Re: Streaming Job eventually begins failing during checkpointing

If something requires Beam to register a new state each time, then this is tricky, because currently you cannot unregister states from Flink.

@Yu @Yun I remember chatting about this (allowing to explicitly unregister states so they get dropped from successive checkpoints) at some point, but I could not find a jira ticket for this. Do you remember what the status of that discussion is?

On Thu, Apr 16, 2020 at 6:37 PM Stephen Patel <[hidden email]> wrote:

I posted to the beam mailing list: https://lists.apache.org/thread.html/rb2ebfad16d85bcf668978b3defd442feda0903c20db29c323497a672%40%3Cuser.beam.apache.org%3E

I think this is related to a Beam feature called RequiresStableInput (which my pipeline is using). It will create a new operator (or keyed) state per checkpoint. I'm not sure that there are any parameters that I have control over to tweak it's behavior (apart from increasing the checkpoint interval to let the pipeline run longer before building up that many states).

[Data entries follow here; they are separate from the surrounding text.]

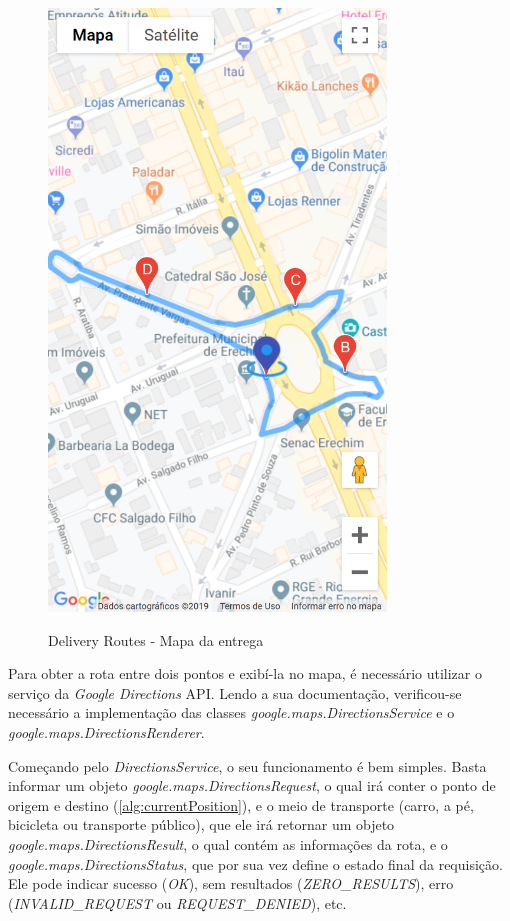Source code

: \newpage
\begin{figure}[H]
    \centering
    \caption{Delivery Routes - Mapa da entrega}
    \includegraphics[width=0.8\textwidth]{./dados/figuras/fig27}
    \label{fig:drRotaEntrega}
\end{figure}

\newpage
Para obter a rota entre dois pontos e exibí-la no mapa, é necessário utilizar o serviço da \textit{Google Directions} API. Lendo a sua documentação, verificou-se necessário a implementação das classes \textit{google.maps.DirectionsService} e o \textit{google.maps.DirectionsRenderer}.

Começando pelo \textit{DirectionsService}, o seu funcionamento é bem simples. Basta informar um objeto \textit{google.maps.DirectionsRequest}, o qual irá conter o ponto de origem e destino (\autoref{alg:currentPosition}), e o meio de transporte (carro, a pé, bicicleta ou transporte público), que ele irá retornar um objeto \textit{google.maps.DirectionsResult}, o qual contém as informações da rota, e o \textit{google.maps.DirectionsStatus}, que por sua vez define o estado final da requisição. Ele pode indicar sucesso (\textit{OK}), sem resultados (\textit{ZERO\_RESULTS}), erro (\textit{INVALID\_REQUEST} ou \textit{REQUEST\_DENIED}), etc.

Perhaps this is something that can be fixed (maybe by unregistering Operator States after they aren't used any more in the RequiresStableInput code). It seems to me that this isn't a Flink issue, but rather a Beam issue.

Thanks for pointing me in the right direction.

On Thu, Apr 16, 2020 at 11:29 AM Yun Tang <[hidden email]> wrote:

Hi Stephen

I think the state name [1] which would be changed every time might the root cause. I am not familiar with Beam code, would it be possible to create so many operator states? Did you configure some parameters wrongly?

[1] https://github.com/apache/beam/blob/4fc924a8193bb9495c6b7ba755ced576bb8a35d5/runners/flink/src/main/java/org/apache/beam/runners/flink/translation/wrappers/streaming/stableinput/BufferingDoFnRunner.java#L95

Best

Yun Tang

From: Stephen Patel <[hidden email]>
Sent: Thursday, April 16, 2020 22:30
To: Yun Tang <[hidden email]>
Cc: [hidden email] <[hidden email]>
Subject: Re: Streaming Job eventually begins failing during checkpointing

Correction. I've actually found a place where it potentially might be creating a new operator state per checkpoint:
https://github.com/apache/beam/blob/4fc924a8193bb9495c6b7ba755ced576bb8a35d5/runners/flink/src/main/java/org/apache/beam/runners/flink/translation/wrappers/streaming/stableinput/BufferingDoFnRunner.java#L91-L105 https://github.com/apache/beam/blob/4fc924a8193bb9495c6b7ba755ced576bb8a35d5/runners/flink/src/main/java/org/apache/beam/runners/flink/translation/wrappers/streaming/stableinput/BufferingDoFnRunner.java#L141-L149

This gives me something I can investigate locally at least.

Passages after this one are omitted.